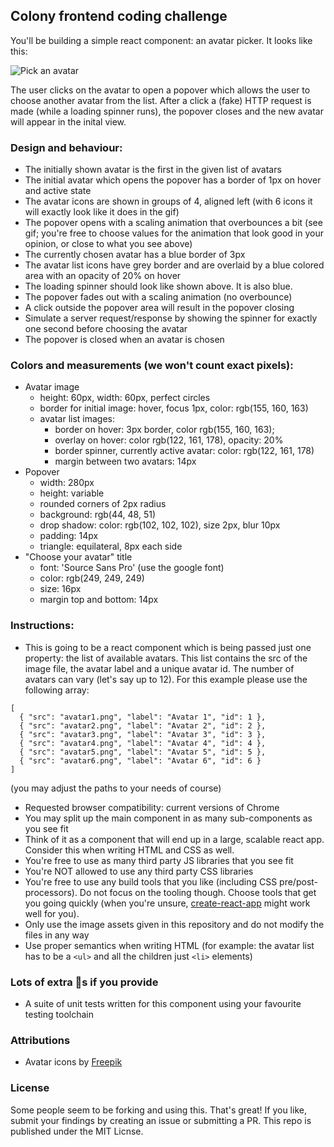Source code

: ## Colony frontend coding challenge

You'll be building a simple react component: an avatar picker. It looks like this:

![Pick an avatar](https://github.com/JoinColony/coding-challenge/raw/master/avatar_picker.gif "Pick me!")

The user clicks on the avatar to open a popover which allows the user to choose another avatar from the list. After a click a (fake) HTTP request is made (while a loading spinner runs), the popover closes and the new avatar will appear in the inital view.

### Design and behaviour:

* The initially shown avatar is the first in the given list of avatars
* The initial avatar which opens the popover has a border of 1px on hover and active state
* The avatar icons are shown in groups of 4, aligned left (with 6 icons it will exactly look like it does in the gif)
* The popover opens with a scaling animation that overbounces a bit (see gif; you're free to choose values for the animation that look good in your opinion, or close to what you see above)
* The currently chosen avatar has a blue border of 3px
* The avatar list icons have grey border and are overlaid by a blue colored area with an opacity of 20% on hover
* The loading spinner should look like shown above. It is also blue.
* The popover fades out with a scaling animation (no overbounce)
* A click outside the popover area will result in the popover closing
* Simulate a server request/response by showing the spinner for exactly one second before choosing the avatar
* The popover is closed when an avatar is chosen

### Colors and measurements (we won't count exact pixels):

* Avatar image
  * height: 60px, width: 60px, perfect circles
  * border for initial image: hover, focus 1px, color: rgb(155, 160, 163)
  * avatar list images:
    * border on hover: 3px border, color rgb(155, 160, 163);
    * overlay on hover: color rgb(122, 161, 178), opacity: 20%
    * border spinner, currently active avatar: color: rgb(122, 161, 178)
    * margin between two avatars: 14px
* Popover
  * width: 280px
  * height: variable
  * rounded corners of 2px radius
  * background: rgb(44, 48, 51)
  * drop shadow: color: rgb(102, 102, 102), size 2px, blur 10px
  * padding: 14px
  * triangle: equilateral, 8px each side
* "Choose your avatar" title
  * font: 'Source Sans Pro' (use the google font)
  * color: rgb(249, 249, 249)
  * size: 16px
  * margin top and bottom: 14px

### Instructions:

* This is going to be a react component which is being passed just one property: the list of available avatars. This list contains the src of the image file, the avatar label and a unique avatar id. The number of avatars can vary (let's say up to 12). For this example please use the following array:

```
[
  { "src": "avatar1.png", "label": "Avatar 1", "id": 1 },
  { "src": "avatar2.png", "label": "Avatar 2", "id": 2 },
  { "src": "avatar3.png", "label": "Avatar 3", "id": 3 },
  { "src": "avatar4.png", "label": "Avatar 4", "id": 4 },
  { "src": "avatar5.png", "label": "Avatar 5", "id": 5 },
  { "src": "avatar6.png", "label": "Avatar 6", "id": 6 }
]
```

(you may adjust the paths to your needs of course)

* Requested browser compatibility: current versions of Chrome
* You may split up the main component in as many sub-components as you see fit
* Think of it as a component that will end up in a large, scalable react app. Consider this when writing HTML and CSS as well.
* You're free to use as many third party JS libraries that you see fit
* You're NOT allowed to use any third party CSS libraries
* You're free to use any build tools that you like (including CSS pre/post-processors). Do not focus on the tooling though. Choose tools that get you going quickly (when you're unsure, [create-react-app](https://github.com/facebookincubator/create-react-app/) might work well for you).
* Only use the image assets given in this repository and do not modify the files in any way
* Use proper semantics when writing HTML (for example: the avatar list has to be a `<ul>` and all the children just `<li>` elements)

### Lots of extra :gem:s if you provide

* A suite of unit tests written for this component using your favourite testing toolchain

### Attributions

* Avatar icons by <a href="http://www.freepik.com/free-photos-vectors/people">Freepik</a>

### License

Some people seem to be forking and using this. That's great! If you like, submit your findings by creating an issue or submitting a PR.
This repo is published under the MIT Licnse.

__________________________________________________

Task statement
Line by line, write out the records above exactly, skipping the pictures.

Answer box
Source code

: ## Colony frontend coding challenge

You'll be building a simple react component: an avatar picker. It looks like this:

![Pick an avatar](https://github.com/JoinColony/coding-challenge/raw/master/avatar_picker.gif "Pick me!")

The user clicks on the avatar to open a popover which allows the user to choose another avatar from the list. After a click a (fake) HTTP request is made (while a loading spinner runs), the popover closes and the new avatar will appear in the inital view.

### Design and behaviour:

* The initially shown avatar is the first in the given list of avatars
* The initial avatar which opens the popover has a border of 1px on hover and active state
* The avatar icons are shown in groups of 4, aligned left (with 6 icons it will exactly look like it does in the gif)
* The popover opens with a scaling animation that overbounces a bit (see gif; you're free to choose values for the animation that look good in your opinion, or close to what you see above)
* The currently chosen avatar has a blue border of 3px
* The avatar list icons have grey border and are overlaid by a blue colored area with an opacity of 20% on hover
* The loading spinner should look like shown above. It is also blue.
* The popover fades out with a scaling animation (no overbounce)
* A click outside the popover area will result in the popover closing
* Simulate a server request/response by showing the spinner for exactly one second before choosing the avatar
* The popover is closed when an avatar is chosen

### Colors and measurements (we won't count exact pixels):

* Avatar image
  * height: 60px, width: 60px, perfect circles
  * border for initial image: hover, focus 1px, color: rgb(155, 160, 163)
  * avatar list images:
    * border on hover: 3px border, color rgb(155, 160, 163);
    * overlay on hover: color rgb(122, 161, 178), opacity: 20%
    * border spinner, currently active avatar: color: rgb(122, 161, 178)
    * margin between two avatars: 14px
* Popover
  * width: 280px
  * height: variable
  * rounded corners of 2px radius
  * background: rgb(44, 48, 51)
  * drop shadow: color: rgb(102, 102, 102), size 2px, blur 10px
  * padding: 14px
  * triangle: equilateral, 8px each side
* "Choose your avatar" title
  * font: 'Source Sans Pro' (use the google font)
  * color: rgb(249, 249, 249)
  * size: 16px
  * margin top and bottom: 14px

### Instructions:

* This is going to be a react component which is being passed just one property: the list of available avatars. This list contains the src of the image file, the avatar label and a unique avatar id. The number of avatars can vary (let's say up to 12). For this example please use the following array:

```
[
  { "src": "avatar1.png", "label": "Avatar 1", "id": 1 },
  { "src": "avatar2.png", "label": "Avatar 2", "id": 2 },
  { "src": "avatar3.png", "label": "Avatar 3", "id": 3 },
  { "src": "avatar4.png", "label": "Avatar 4", "id": 4 },
  { "src": "avatar5.png", "label": "Avatar 5", "id": 5 },
  { "src": "avatar6.png", "label": "Avatar 6", "id": 6 }
]
```

(you may adjust the paths to your needs of course)

* Requested browser compatibility: current versions of Chrome
* You may split up the main component in as many sub-components as you see fit
* Think of it as a component that will end up in a large, scalable react app. Consider this when writing HTML and CSS as well.
* You're free to use as many third party JS libraries that you see fit
* You're NOT allowed to use any third party CSS libraries
* You're free to use any build tools that you like (including CSS pre/post-processors). Do not focus on the tooling though. Choose tools that get you going quickly (when you're unsure, [create-react-app](https://github.com/facebookincubator/create-react-app/) might work well for you).
* Only use the image assets given in this repository and do not modify the files in any way
* Use proper semantics when writing HTML (for example: the avatar list has to be a `<ul>` and all the children just `<li>` elements)

### Lots of extra :gem:s if you provide

* A suite of unit tests written for this component using your favourite testing toolchain

### Attributions

* Avatar icons by <a href="http://www.freepik.com/free-photos-vectors/people">Freepik</a>

### License

Some people seem to be forking and using this. That's great! If you like, submit your findings by creating an issue or submitting a PR.
This repo is published under the MIT Licnse.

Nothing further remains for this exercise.